Wie so oft hatte er mal wieder nur seine Story im Kopf gehabt und nicht an sein leibliches Wohl gedacht.

»Sicher hat Teresa etwas zu Trinken in ihrer Behausung«, sprach er sich Mut zu, während er mühsam einen Fuß vor den anderen setzte und sich einen Weg durch das Farnkraut bahnte.

Irgendwie musste Teresa sich ja mit Nahrungsmitteln versorgen, dachte er.
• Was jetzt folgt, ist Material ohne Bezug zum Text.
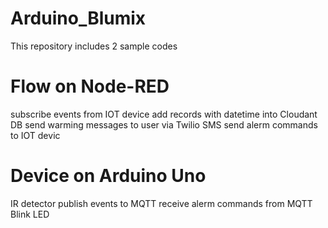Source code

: # Arduino_Blumix
This repository includes 2 sample codes

# Flow on Node-RED
subscribe events from IOT device
add records with datetime into Cloudant DB
send warming messages to user via Twilio SMS
send alerm commands to IOT devic

# Device on Arduino Uno
IR detector
publish events to MQTT
receive alerm commands from MQTT
Blink LED
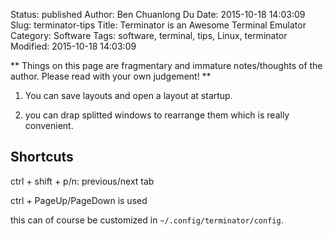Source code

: Status: published
Author: Ben Chuanlong Du
Date: 2015-10-18 14:03:09
Slug: terminator-tips
Title: Terminator is an Awesome Terminal Emulator
Category: Software
Tags: software, terminal, tips, Linux, terminator
Modified: 2015-10-18 14:03:09

**
Things on this page are fragmentary and immature notes/thoughts of the author. 
Please read with your own judgement!
**
 

1. You can save layouts and open a layout at startup.

2. you can drap splitted windows to rearrange them which is really convenient.

## Shortcuts

ctrl + shift + p/n: previous/next tab

ctrl + PageUp/PageDown is used

this can of course be customized in `~/.config/terminator/config`.

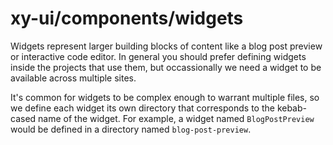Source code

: # xy-ui/components/widgets

Widgets represent larger building blocks of content like a blog post preview or
interactive code editor. In general you should prefer defining widgets inside
the projects that use them, but occassionally we need a widget to be available
across multiple sites.

It's common for widgets to be complex enough to warrant multiple files, so we
define each widget its own directory that corresponds to the kebab-cased name
of the widget. For example, a widget named `BlogPostPreview` would be defined
in a directory named `blog-post-preview`.
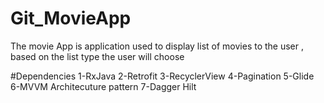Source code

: # Git_MovieApp


The movie App is application used to display list of movies to the user , based on the list type the user will choose 

#Dependencies 
1-RxJava
2-Retrofit
3-RecyclerView
4-Pagination
5-Glide
6-MVVM Architecuture pattern 
7-Dagger Hilt

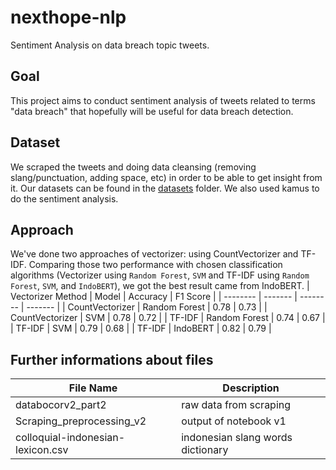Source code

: # nexthope-nlp
Sentiment Analysis on data breach topic tweets.

## Goal
This project aims to conduct sentiment analysis of tweets related to terms "data breach" that hopefully will be useful for data breach detection.

## Dataset
We scraped the tweets and doing data cleansing (removing slang/punctuation, adding space, etc) in order to be able to get insight from it. Our datasets can be found in the [datasets](https://github.com/lilypon246/nexthope-nlp/tree/main/datasets) folder. We also used kamus to do the sentiment analysis.

## Approach
We've done two approaches of vectorizer: using CountVectorizer and TF-IDF. Comparing those two performance with chosen classification algorithms (Vectorizer using `Random Forest`, `SVM` and TF-IDF using `Random Forest`, `SVM`, and `IndoBERT`), we got the best result came from IndoBERT. 
| Vectorizer Method | Model | Accuracy | F1 Score |
| -------- | -------  | -------- | -------  |
| CountVectorizer | Random Forest | 0.78 | 0.73 |
| CountVectorizer | SVM | 0.78 | 0.72 |
| TF-IDF | Random Forest | 0.74 | 0.67 |
| TF-IDF | SVM | 0.79 | 0.68 |
| TF-IDF | IndoBERT | 0.82 | 0.79 | 


## Further informations about files

| File Name | Description|
| -------- | -------  |
| databocorv2_part2 | raw data from scraping |
| Scraping_preprocessing_v2 | output of notebook v1 |
| colloquial-indonesian-lexicon.csv | indonesian slang words dictionary |
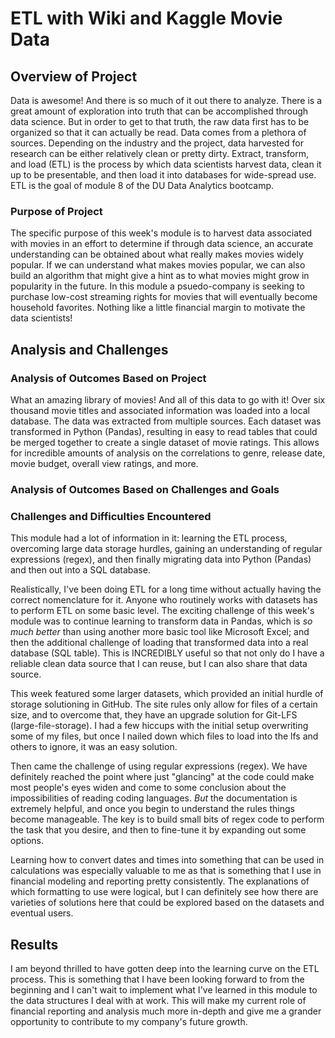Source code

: # ETL with Wiki and Kaggle Movie Data

## Overview of Project
Data is awesome! And there is so much of it out there to analyze. There is a great amount of exploration into truth that can be accomplished through data science. But in order to get to that truth, the raw data first has to be organized so that it can actually be read. Data comes from a plethora of sources. Depending on the industry and the project, data harvested for research can be either relatively clean or pretty dirty. Extract, transform, and load (ETL) is the process by which data scientists harvest data, clean it up to be presentable, and then load it into databases for wide-spread use. ETL is the goal of module 8 of the DU Data Analytics bootcamp.

### Purpose of Project
The specific purpose of this week's module is to harvest data associated with movies in an effort to determine if through data science, an accurate understanding can be obtained about what really makes movies widely popular. If we can understand what makes movies popular, we can also build an algorithm that might give a hint as to what movies might grow in popularity in the future. In this module a psuedo-company is seeking to purchase low-cost streaming rights for movies that will eventually become household favorites. Nothing like a little financial margin to motivate the data scientists!

## Analysis and Challenges

### Analysis of Outcomes Based on Project
What an amazing library of movies! And all of this data to go with it! Over six thousand movie titles and associated information was loaded into a local database. The data was extracted from multiple sources. Each dataset was transformed in Python (Pandas), resulting in easy to read tables that could be merged together to create a single dataset of movie ratings. This allows for incredible amounts of analysis on the correlations to genre, release date, movie budget, overall view ratings, and more.

### Analysis of Outcomes Based on Challenges and Goals


### Challenges and Difficulties Encountered
This module had a lot of information in it: learning the ETL process, overcoming large data storage hurdles, gaining an understanding of regular expressions (regex), and then finally migrating data into Python (Pandas) and then out into a SQL database.

Realistically, I've been doing ETL for a long time without actually having the correct nomenclature for it. Anyone who routinely works with datasets has to perform ETL on some basic level. The exciting challenge of this week's module was to continue learning to transform data in Pandas, which is <i>so much better</i> than using another more basic tool like Microsoft Excel; and then the additional challenge of loading that transformed data into a real database (SQL table). This is INCREDIBLY useful so that not only do I have a reliable clean data source that I can reuse, but I can also share that data source.

This week featured some larger datasets, which provided an initial hurdle of storage solutioning in GitHub. The site rules only allow for files of a certain size, and to overcome that, they have an upgrade solution for Git-LFS (large-file-storage). I had a few hiccups with the initial setup overwriting some of my files, but once I nailed down which files to load into the lfs and others to ignore, it was an easy solution.

Then came the challenge of using regular expressions (regex). We have definitely reached the point where just "glancing" at the code could make most people's eyes widen and come to some conclusion about the impossibilities of reading coding languages. <i>But</i> the documentation is extremely helpful, and once you begin to understand the rules things become manageable. The key is to build small bits of regex code to perform the task that you desire, and then to fine-tune it by expanding out some options.

Learning how to convert dates and times into something that can be used in calculations was especially valuable to me as that is something that I use in financial modeling and reporting pretty consistently. The explanations of which formatting to use were logical, but I can definitely see how there are varieties of solutions here that could be explored based on the datasets and eventual users.

## Results
I am beyond thrilled to have gotten deep into the learning curve on the ETL process. This is something that I have been looking forward to from the beginning and I can't wait to implement what I've learned in this module to the data structures I deal with at work. This will make my current role of financial reporting and analysis much more in-depth and give me a grander opportunity to contribute to my company's future growth.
Sie wird ja wohl kaum von Blaubeeren und Tieren leben, die sie sich in diesem Wald fängt.

Bei dem Gedanken musste Bill unwillkürlich den Kopf schütteln.

Er konnte sich Teresa einfach nicht als jagende und Beeren sammelnde Einsiedlerin vorstellen. Es war hirnrissig von ihm gewesen, anzunehmen, diese grazile, verführerisch aussehende Schauspielerin könnte je das Leben einer Wilden führen.

In diesem Zusammenhang erschien es Bill noch sonderbarer, dass er in diesem Waldabschnitt bisher auf keinen Pfad oder andere Spuren gestoßen war, die auf die Anwesenheit von Menschen hätten schließen lassen können.